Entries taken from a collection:
★ ★ ★

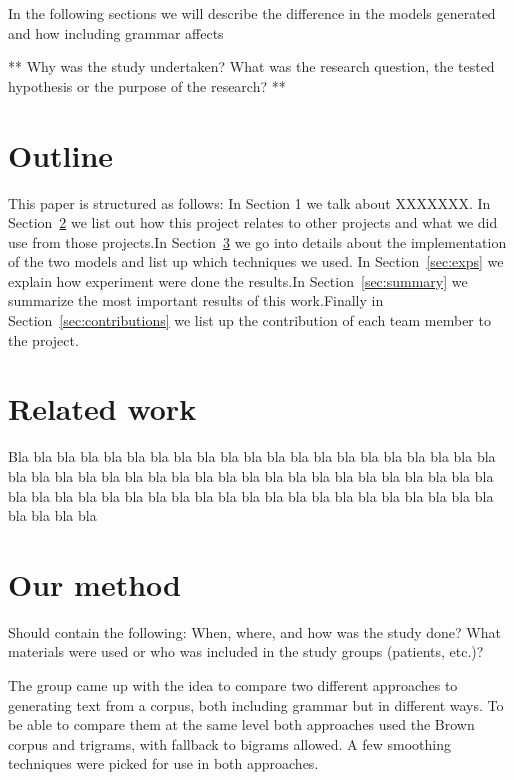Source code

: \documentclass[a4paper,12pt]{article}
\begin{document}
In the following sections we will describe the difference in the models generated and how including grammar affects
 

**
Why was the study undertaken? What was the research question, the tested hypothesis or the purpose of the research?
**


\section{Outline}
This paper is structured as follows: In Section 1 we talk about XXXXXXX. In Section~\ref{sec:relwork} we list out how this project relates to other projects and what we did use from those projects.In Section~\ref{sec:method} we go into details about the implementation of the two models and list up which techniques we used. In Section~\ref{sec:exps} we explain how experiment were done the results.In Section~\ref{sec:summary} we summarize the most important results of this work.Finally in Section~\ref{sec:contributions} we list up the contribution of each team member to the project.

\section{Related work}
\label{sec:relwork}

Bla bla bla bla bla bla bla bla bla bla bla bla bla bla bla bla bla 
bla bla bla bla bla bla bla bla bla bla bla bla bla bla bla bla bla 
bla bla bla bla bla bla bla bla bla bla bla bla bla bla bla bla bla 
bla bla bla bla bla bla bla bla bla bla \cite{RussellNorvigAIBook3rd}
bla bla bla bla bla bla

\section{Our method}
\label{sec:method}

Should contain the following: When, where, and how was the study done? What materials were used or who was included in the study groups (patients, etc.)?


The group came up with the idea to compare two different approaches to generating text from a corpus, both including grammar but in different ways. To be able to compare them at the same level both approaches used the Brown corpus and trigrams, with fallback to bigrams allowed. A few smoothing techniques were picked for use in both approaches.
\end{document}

★ ★ ★

> TASK STATEMENT
The answer must be exactly the lines from the one containing "This paper is" through the final line of the data, both ends included, and nothing else.

> TASK OUTPUT
This paper is structured as follows: In Section 1 we talk about XXXXXXX. In Section~\ref{sec:relwork} we list out how this project relates to other projects and what we did use from those projects.In Section~\ref{sec:method} we go into details about the implementation of the two models and list up which techniques we used. In Section~\ref{sec:exps} we explain how experiment were done the results.In Section~\ref{sec:summary} we summarize the most important results of this work.Finally in Section~\ref{sec:contributions} we list up the contribution of each team member to the project.

\section{Related work}
\label{sec:relwork}

Bla bla bla bla bla bla bla bla bla bla bla bla bla bla bla bla bla 
bla bla bla bla bla bla bla bla bla bla bla bla bla bla bla bla bla 
bla bla bla bla bla bla bla bla bla bla bla bla bla bla bla bla bla 
bla bla bla bla bla bla bla bla bla bla \cite{RussellNorvigAIBook3rd}
bla bla bla bla bla bla

\section{Our method}
\label{sec:method}

Should contain the following: When, where, and how was the study done? What materials were used or who was included in the study groups (patients, etc.)?


The group came up with the idea to compare two different approaches to generating text from a corpus, both including grammar but in different ways. To be able to compare them at the same level both approaches used the Brown corpus and trigrams, with fallback to bigrams allowed. A few smoothing techniques were picked for use in both approaches.
\end{document}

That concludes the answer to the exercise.